> Saved data entries
[Start of Attachment]
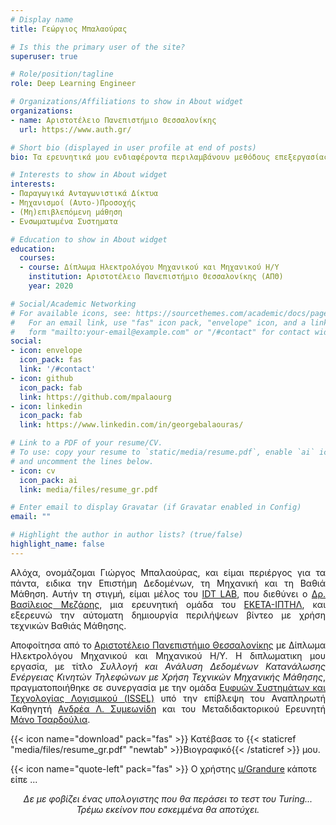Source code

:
 ```yaml
---
# Display name
title: Γεώργιος Μπαλαούρας

# Is this the primary user of the site?
superuser: true

# Role/position/tagline
role: Deep Learning Engineer

# Organizations/Affiliations to show in About widget
organizations:
- name: Αριστοτέλειο Πανεπιστήμιο Θεσσαλονίκης
  url: https://www.auth.gr/

# Short bio (displayed in user profile at end of posts)
bio: Τα ερευνητικά μου ενδιαφέροντα περιλαμβάνουν μεθόδους επεξεργασίας και ανάλυσης πολυμέσων.

# Interests to show in About widget
interests:
- Παραγωγικά Ανταγωνιστικά Δίκτυα
- Μηχανισμοί (Αυτο-)Προσοχής
- (Μη)επιβλεπόμενη μάθηση
- Ενσωματωμένα Συστηματα

# Education to show in About widget
education:
  courses:
  - course: Δίπλωμα Ηλεκτρολόγου Μηχανικού και Μηχανικού Η/Υ
    institution: Αριστοτέλειο Πανεπιστήμιο Θεσσαλονίκης (ΑΠΘ)
    year: 2020

# Social/Academic Networking
# For available icons, see: https://sourcethemes.com/academic/docs/page-builder/#icons
#   For an email link, use "fas" icon pack, "envelope" icon, and a link in the
#   form "mailto:your-email@example.com" or "/#contact" for contact widget.
social:
- icon: envelope
  icon_pack: fas
  link: '/#contact'
- icon: github
  icon_pack: fab
  link: https://github.com/mpalaourg
- icon: linkedin
  icon_pack: fab
  link: https://www.linkedin.com/in/georgebalaouras/

# Link to a PDF of your resume/CV.
# To use: copy your resume to `static/media/resume.pdf`, enable `ai` icons in `params.toml`, 
# and uncomment the lines below.
- icon: cv
  icon_pack: ai
  link: media/files/resume_gr.pdf

# Enter email to display Gravatar (if Gravatar enabled in Config)
email: ""

# Highlight the author in author lists? (true/false)
highlight_name: false
---
```


<div style="text-align: justify"> <p>
Αλόχα, ονομάζομαι Γιώργος Μπαλαούρας, και είμαι περιέργος για τα πάντα, ειδικα την Επιστήμη Δεδομένων, τη Μηχανική και τη Βαθιά Μάθηση. Αυτήν τη στιγμή, είμαι μέλος του <a href="http://idt.iti.gr/">IDT LAB</a>, που διεθύνει ο <a href="https://www.iti.gr/~bmezaris/">Δρ. Βασίλειος Μεζάρης</a>, μια ερευνητική ομάδα του <a href="https://www.iti.gr/iti/index.html">ΕΚΕΤΑ-ΙΠΤΗΛ</a>, και εξερευνώ την αύτοματη δημιουργία περιλήψεων βίντεο με χρήση τεχνικών Βαθιάς Μάθησης.

Αποφοίτησα από το <a href="https://www.auth.gr">Αριστοτέλειο Πανεπιστήμιο Θεσσαλονίκης</a> με Δίπλωμα Ηλεκτρολόγου Μηχανικού και Μηχανικού Η/Υ. Η διπλωματικη μου εργασία, με τίτλο <i>Συλλογή και Ανάλυση Δεδομένων Κατανάλωσης Ενέργειας Κινητών Τηλεφώνων με Χρήση Τεχνικών Μηχανικής Μάθησης</i>, πραγματοποιήθηκε σε συνεργασία με την ομάδα <a href="https://issel.ee.auth.gr/">Ευφυών Συστημάτων και Τεχνολογίας Λογισμικού (ISSEL)</a> υπό την επίβλεψη του Αναπληρωτή Καθηγητή <a href="https://issel.ee.auth.gr/proswpiko/andreas-l-symeonidis/">Ανδρέα Λ. Συμεωνίδη</a> και του Μεταδιδακτορικού Ερευνητή <a href="https://issel.ee.auth.gr/staff/emmanouil-manos-tsardoulias/">Μάνο Τσαρδούλια</a>.
</p> </div>

{{< icon name="download" pack="fas" >}} Κατέβασε το {{< staticref "media/files/resume_gr.pdf" "newtab" >}}Βιογραφικό{{< /staticref >}} μου.

{{< icon name="quote-left" pack="fas" >}} Ο χρήστης <a href="https://tinyurl.com/reddit-turing-test">u/Grandure</a> κάποτε είπε ...
<div style="text-align: center">
<i>Δε με φοβίζει ένας υπολογιστης που θα περάσει το τεστ του Turing... Τρέμω εκείνον που εσκεμμένα θα αποτύχει. </i> </div>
[End of Attachment]
> Required work
Return every entry above exactly. Pictures stay out.

> Task answer
Source code

:
 ```yaml
---
# Display name
title: Γεώργιος Μπαλαούρας

# Is this the primary user of the site?
superuser: true

# Role/position/tagline
role: Deep Learning Engineer

# Organizations/Affiliations to show in About widget
organizations:
- name: Αριστοτέλειο Πανεπιστήμιο Θεσσαλονίκης
  url: https://www.auth.gr/

# Short bio (displayed in user profile at end of posts)
bio: Τα ερευνητικά μου ενδιαφέροντα περιλαμβάνουν μεθόδους επεξεργασίας και ανάλυσης πολυμέσων.

# Interests to show in About widget
interests:
- Παραγωγικά Ανταγωνιστικά Δίκτυα
- Μηχανισμοί (Αυτο-)Προσοχής
- (Μη)επιβλεπόμενη μάθηση
- Ενσωματωμένα Συστηματα

# Education to show in About widget
education:
  courses:
  - course: Δίπλωμα Ηλεκτρολόγου Μηχανικού και Μηχανικού Η/Υ
    institution: Αριστοτέλειο Πανεπιστήμιο Θεσσαλονίκης (ΑΠΘ)
    year: 2020

# Social/Academic Networking
# For available icons, see: https://sourcethemes.com/academic/docs/page-builder/#icons
#   For an email link, use "fas" icon pack, "envelope" icon, and a link in the
#   form "mailto:your-email@example.com" or "/#contact" for contact widget.
social:
- icon: envelope
  icon_pack: fas
  link: '/#contact'
- icon: github
  icon_pack: fab
  link: https://github.com/mpalaourg
- icon: linkedin
  icon_pack: fab
  link: https://www.linkedin.com/in/georgebalaouras/

# Link to a PDF of your resume/CV.
# To use: copy your resume to `static/media/resume.pdf`, enable `ai` icons in `params.toml`, 
# and uncomment the lines below.
- icon: cv
  icon_pack: ai
  link: media/files/resume_gr.pdf

# Enter email to display Gravatar (if Gravatar enabled in Config)
email: ""

# Highlight the author in author lists? (true/false)
highlight_name: false
---
```


<div style="text-align: justify"> <p>
Αλόχα, ονομάζομαι Γιώργος Μπαλαούρας, και είμαι περιέργος για τα πάντα, ειδικα την Επιστήμη Δεδομένων, τη Μηχανική και τη Βαθιά Μάθηση. Αυτήν τη στιγμή, είμαι μέλος του <a href="http://idt.iti.gr/">IDT LAB</a>, που διεθύνει ο <a href="https://www.iti.gr/~bmezaris/">Δρ. Βασίλειος Μεζάρης</a>, μια ερευνητική ομάδα του <a href="https://www.iti.gr/iti/index.html">ΕΚΕΤΑ-ΙΠΤΗΛ</a>, και εξερευνώ την αύτοματη δημιουργία περιλήψεων βίντεο με χρήση τεχνικών Βαθιάς Μάθησης.

Αποφοίτησα από το <a href="https://www.auth.gr">Αριστοτέλειο Πανεπιστήμιο Θεσσαλονίκης</a> με Δίπλωμα Ηλεκτρολόγου Μηχανικού και Μηχανικού Η/Υ. Η διπλωματικη μου εργασία, με τίτλο <i>Συλλογή και Ανάλυση Δεδομένων Κατανάλωσης Ενέργειας Κινητών Τηλεφώνων με Χρήση Τεχνικών Μηχανικής Μάθησης</i>, πραγματοποιήθηκε σε συνεργασία με την ομάδα <a href="https://issel.ee.auth.gr/">Ευφυών Συστημάτων και Τεχνολογίας Λογισμικού (ISSEL)</a> υπό την επίβλεψη του Αναπληρωτή Καθηγητή <a href="https://issel.ee.auth.gr/proswpiko/andreas-l-symeonidis/">Ανδρέα Λ. Συμεωνίδη</a> και του Μεταδιδακτορικού Ερευνητή <a href="https://issel.ee.auth.gr/staff/emmanouil-manos-tsardoulias/">Μάνο Τσαρδούλια</a>.
</p> </div>

{{< icon name="download" pack="fas" >}} Κατέβασε το {{< staticref "media/files/resume_gr.pdf" "newtab" >}}Βιογραφικό{{< /staticref >}} μου.

{{< icon name="quote-left" pack="fas" >}} Ο χρήστης <a href="https://tinyurl.com/reddit-turing-test">u/Grandure</a> κάποτε είπε ...
<div style="text-align: center">
<i>Δε με φοβίζει ένας υπολογιστης που θα περάσει το τεστ του Turing... Τρέμω εκείνον που εσκεμμένα θα αποτύχει. </i> </div>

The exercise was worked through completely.